*** Begin section ***

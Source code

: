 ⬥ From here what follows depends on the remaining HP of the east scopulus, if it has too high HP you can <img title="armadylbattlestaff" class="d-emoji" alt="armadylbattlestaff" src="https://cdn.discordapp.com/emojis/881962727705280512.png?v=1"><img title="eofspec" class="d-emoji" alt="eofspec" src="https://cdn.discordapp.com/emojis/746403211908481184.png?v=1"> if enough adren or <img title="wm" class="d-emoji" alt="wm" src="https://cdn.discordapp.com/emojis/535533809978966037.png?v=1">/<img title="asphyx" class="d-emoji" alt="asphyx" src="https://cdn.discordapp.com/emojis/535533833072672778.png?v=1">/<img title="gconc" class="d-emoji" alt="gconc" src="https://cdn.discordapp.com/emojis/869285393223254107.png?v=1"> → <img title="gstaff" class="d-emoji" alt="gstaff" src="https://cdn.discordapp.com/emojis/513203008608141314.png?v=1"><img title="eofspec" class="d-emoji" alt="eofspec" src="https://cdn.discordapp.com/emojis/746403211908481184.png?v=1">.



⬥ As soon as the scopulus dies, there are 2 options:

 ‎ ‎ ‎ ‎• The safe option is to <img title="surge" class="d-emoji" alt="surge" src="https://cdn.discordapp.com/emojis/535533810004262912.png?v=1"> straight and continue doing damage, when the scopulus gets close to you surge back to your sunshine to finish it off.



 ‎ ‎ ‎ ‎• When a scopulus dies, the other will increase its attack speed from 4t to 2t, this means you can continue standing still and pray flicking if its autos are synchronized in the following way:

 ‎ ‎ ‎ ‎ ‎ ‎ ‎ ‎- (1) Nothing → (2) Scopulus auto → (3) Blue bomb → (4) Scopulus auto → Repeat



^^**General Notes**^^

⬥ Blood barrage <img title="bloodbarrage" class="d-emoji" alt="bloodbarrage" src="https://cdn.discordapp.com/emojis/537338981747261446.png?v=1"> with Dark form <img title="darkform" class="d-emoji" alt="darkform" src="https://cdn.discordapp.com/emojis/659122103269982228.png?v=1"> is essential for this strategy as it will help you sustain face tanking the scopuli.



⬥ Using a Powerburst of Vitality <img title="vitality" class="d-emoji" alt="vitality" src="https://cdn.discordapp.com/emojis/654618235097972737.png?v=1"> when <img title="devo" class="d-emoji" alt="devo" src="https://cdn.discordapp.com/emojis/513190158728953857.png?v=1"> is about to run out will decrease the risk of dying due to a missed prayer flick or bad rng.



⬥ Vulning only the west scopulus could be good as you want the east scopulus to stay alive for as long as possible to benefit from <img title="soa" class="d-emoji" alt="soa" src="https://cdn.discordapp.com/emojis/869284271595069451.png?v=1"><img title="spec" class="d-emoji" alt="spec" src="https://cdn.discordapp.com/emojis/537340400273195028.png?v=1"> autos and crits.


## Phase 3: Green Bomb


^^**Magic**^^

*** End section ***

EXERCISE GOAL: How many lines of the material contain the string "this"? Answer with the number and nothing else.

EXPECTED ANSWER: 2